I have a air core solenoid coil ( L=151 uH, Rs = 1.17 ohm ) connected to parallel capacitor ( C=0.1uF )

Resonant frequency = 40 kHz

I connected it to LDC1000EVM and I can measure the inductance all right. 

(Sampling frequency setting is at 18 Hz )

But the proximity Data always stays at the it's maximum value. 

(Changing the Rp max, Rp min setting dosen't change the proximity data at all.)

I haven't changed the C18 value yet.  It is 20pF --- initial value.

I attached the waveform at the CFB below.

Vp-p is very small - only 77mV including noise.  

So, I should reduce the C18.  But it is already 20pF.  Should I remove it?

Should I change the C18 ( CFA - CFB ) ?

What value do you recommend?

Hope to receive some answer soon. 

Below is the wave form between the coil. 

This resonant signal looks all right.

  • 0
    TI__Expert 6550 points

    Hello Koyo,

    Could you please try increasing the value of Cfb? You can refer to the page 13 of the Datasheet and follow the procedure below:

    1. Start with a large filter capacitor. For a ferrite core coil, 10nF is usually large enough. For an air coil or PCB

    coil, 100pF is usually large enough.

    2. Power on the LDC and set the desired register values. Minimize the eddy currents losses by ensuring there

    is maximum clearance between the target and the sensing coil.

    3. Observe the signal on the CFB pin using a scope. Since this node is very sensitive to capacitive loading, it is

    recommended to use an active probe. As an alternative, a passive probe with a 1kΩ series resistance

    between the tip and the CFB pin can be used.

    4. Vary the values of the filter capacitor until that the signal observed on the CFB pin has an amplitude of

    approximate 1V peak-to-peak. This signal scales linearly with the reciprocal of the filter capacitance. For

    example, if a 100pF filter capacitor is applied and the signal observed on the CFB pin has a peak-to-peak

    value of 200mV, the desired 1V peak-to-peak value is obtained using a 200mV / 1V * 100pF = 20pF filter

    capacitor.

    Best Regards,

    Natallia Holubeva

    Application Engineer

  • 0
    TI__Genius 14270 points

    Hello,

    Please remember that the RP value measured by the LDC1000 is the AC resistance, not the DC resistance, so there may be some difference between the RP you expect and the actual RP. If you set the RPMIN to the lowest resistance and the RPMAX to the highest resistance, and then try to determine the proper CFB value.
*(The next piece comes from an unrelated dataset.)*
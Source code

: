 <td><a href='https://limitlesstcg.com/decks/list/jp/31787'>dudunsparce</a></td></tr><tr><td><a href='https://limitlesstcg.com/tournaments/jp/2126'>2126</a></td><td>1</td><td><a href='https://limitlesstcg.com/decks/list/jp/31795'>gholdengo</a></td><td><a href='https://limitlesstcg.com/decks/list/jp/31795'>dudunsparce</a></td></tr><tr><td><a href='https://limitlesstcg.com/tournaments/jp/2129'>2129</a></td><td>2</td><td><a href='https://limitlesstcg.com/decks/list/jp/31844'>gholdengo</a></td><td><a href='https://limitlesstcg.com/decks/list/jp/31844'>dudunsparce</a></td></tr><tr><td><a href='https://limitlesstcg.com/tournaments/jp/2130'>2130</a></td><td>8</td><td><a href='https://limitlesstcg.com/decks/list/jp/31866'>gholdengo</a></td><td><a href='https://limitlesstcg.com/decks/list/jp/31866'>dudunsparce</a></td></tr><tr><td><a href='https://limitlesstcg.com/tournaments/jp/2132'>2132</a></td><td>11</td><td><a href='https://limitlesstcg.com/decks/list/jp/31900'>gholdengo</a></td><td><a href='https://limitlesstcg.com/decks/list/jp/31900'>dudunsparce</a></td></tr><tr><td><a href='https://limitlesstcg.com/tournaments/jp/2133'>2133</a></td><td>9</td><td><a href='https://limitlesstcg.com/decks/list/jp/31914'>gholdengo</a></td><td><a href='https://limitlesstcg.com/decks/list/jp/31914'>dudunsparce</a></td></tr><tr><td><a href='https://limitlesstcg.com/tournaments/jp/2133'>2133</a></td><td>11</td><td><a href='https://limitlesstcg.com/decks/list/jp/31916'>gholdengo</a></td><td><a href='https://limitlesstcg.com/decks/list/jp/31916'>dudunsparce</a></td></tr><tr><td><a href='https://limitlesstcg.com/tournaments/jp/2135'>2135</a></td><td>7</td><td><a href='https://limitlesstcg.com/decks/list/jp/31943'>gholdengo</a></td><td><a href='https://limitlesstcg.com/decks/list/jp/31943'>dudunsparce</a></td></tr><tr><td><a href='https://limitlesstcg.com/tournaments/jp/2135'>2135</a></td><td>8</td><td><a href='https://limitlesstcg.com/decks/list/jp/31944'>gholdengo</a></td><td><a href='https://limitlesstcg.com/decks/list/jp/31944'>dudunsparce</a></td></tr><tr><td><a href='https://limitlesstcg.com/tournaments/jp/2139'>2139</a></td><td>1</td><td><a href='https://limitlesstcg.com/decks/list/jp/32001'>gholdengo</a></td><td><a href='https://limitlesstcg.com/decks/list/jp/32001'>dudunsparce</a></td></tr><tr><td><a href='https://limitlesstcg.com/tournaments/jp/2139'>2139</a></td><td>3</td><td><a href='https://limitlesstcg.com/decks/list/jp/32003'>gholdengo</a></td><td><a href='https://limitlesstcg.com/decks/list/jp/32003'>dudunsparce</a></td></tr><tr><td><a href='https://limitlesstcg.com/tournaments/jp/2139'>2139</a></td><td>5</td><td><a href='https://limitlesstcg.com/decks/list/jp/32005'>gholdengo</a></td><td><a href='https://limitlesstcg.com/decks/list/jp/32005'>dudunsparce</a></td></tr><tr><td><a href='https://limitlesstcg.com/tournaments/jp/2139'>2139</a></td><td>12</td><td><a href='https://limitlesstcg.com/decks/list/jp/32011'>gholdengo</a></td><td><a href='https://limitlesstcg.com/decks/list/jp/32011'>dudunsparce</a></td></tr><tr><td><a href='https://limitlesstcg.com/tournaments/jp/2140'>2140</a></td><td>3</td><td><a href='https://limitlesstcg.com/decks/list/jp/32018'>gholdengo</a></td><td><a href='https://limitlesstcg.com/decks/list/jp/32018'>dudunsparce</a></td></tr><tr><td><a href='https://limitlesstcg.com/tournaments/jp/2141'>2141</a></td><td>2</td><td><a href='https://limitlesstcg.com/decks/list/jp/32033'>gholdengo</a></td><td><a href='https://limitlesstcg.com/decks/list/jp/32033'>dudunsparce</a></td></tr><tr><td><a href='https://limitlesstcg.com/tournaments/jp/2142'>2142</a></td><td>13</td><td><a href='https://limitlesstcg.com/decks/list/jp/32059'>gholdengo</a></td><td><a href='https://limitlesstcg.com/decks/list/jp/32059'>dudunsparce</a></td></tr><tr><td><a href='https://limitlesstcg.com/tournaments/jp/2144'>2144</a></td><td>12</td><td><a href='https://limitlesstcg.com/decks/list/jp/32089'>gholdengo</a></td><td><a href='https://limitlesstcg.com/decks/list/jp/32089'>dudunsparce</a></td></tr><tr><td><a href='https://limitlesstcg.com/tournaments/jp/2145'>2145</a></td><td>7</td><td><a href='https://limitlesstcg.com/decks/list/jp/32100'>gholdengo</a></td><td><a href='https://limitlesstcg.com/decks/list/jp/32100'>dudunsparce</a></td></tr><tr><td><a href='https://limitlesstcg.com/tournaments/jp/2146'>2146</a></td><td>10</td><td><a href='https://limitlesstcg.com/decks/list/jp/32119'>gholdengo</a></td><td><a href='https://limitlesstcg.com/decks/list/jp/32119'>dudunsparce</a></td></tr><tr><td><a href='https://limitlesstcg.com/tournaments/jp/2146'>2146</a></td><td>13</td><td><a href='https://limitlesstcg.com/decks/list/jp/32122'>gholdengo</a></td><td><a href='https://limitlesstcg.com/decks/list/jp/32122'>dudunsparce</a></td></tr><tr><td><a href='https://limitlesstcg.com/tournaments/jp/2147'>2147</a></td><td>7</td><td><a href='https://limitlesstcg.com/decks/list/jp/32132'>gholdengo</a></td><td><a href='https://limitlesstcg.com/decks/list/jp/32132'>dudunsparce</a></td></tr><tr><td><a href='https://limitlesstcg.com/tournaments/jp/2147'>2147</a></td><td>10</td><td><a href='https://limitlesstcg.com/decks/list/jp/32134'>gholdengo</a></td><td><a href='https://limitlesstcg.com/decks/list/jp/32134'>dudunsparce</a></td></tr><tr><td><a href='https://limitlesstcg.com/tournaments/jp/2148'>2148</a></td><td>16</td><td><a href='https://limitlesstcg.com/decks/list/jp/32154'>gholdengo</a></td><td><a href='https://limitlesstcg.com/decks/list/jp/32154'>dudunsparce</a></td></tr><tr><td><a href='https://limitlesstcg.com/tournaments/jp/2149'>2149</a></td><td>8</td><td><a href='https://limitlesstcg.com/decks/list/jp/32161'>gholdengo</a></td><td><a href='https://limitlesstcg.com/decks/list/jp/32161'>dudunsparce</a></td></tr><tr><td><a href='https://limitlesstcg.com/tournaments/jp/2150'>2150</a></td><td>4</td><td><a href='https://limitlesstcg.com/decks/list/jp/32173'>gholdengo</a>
    What type of capacitor are you using? You will want a high-quality dielectric. Also, the capacitor should be placed close to the inductor.

  • 0 in reply to Chris Oberhauser66
    Expert 1260 points

    I checked the AC resistance of the coil at 40 kHz.  It is a little bigger than DC resistance. 

    I found that Rp is 837 ohm.  A little bigger than 798 ohm.  Maybe there should be more margin. 

    So, I changed the frequency from 40 kHz to 60 kHz.

    I decresed the C from 100000 pF to 47000 pF. 

    Rp in now 1674 ohm --- much bigger than 798 ohm.  

    Then I increased the C18 ( CFB ) from 20pF to 100pF than  470 pF.  

    Now the CFB voltage is a little below 1.0 Vp-p.

    I soldered 1.8 k ohm series resistance to CFB terminal as below to monitor the waveform.  

    Then I monitor the CFB by oscilloscope. 

    Ch1 is waveform at INB.

    Ch2 is waveform at CFB.  

    Voltage = 590 mVp-p almost 1.0 Vp-p

    This waveform is the voltage between the coil ( between INA and INB )

    Is this the waveform when the LDC1000EVM is configured correctly ?

    Or shoud I change something ?

    There is one more problem.  

    Inductance value is not stable.  

    L is changing slowly between 125 uH to 128 uH.  

    How can I get more stable inductance value?

    When I tried at 40 kHz, although the CFB voltage is very low, inductance was 10 times more stable. 

    What should I do?

  • 0 in reply to Koyo Kegasa
    TI__Genius 14270 points

    Hello,

    The INA/INB signal you have shown is reasonable. I have two recommendations on the L stability - first, it looks like your inductor is a few cm away from the LDC1000; you should twist the wires between the LDC1000 and the sensor.

    Next, it is important to use a high-quality capacitor for the sensor; I don't know if the disk capacitor you are using is a NPO or C0G grade, but that is the recommended type of capacitor. Finally, the sensor capacitor should be as close as possible to the sensor.

    I hope this helps.

    Regards,

    ChrisO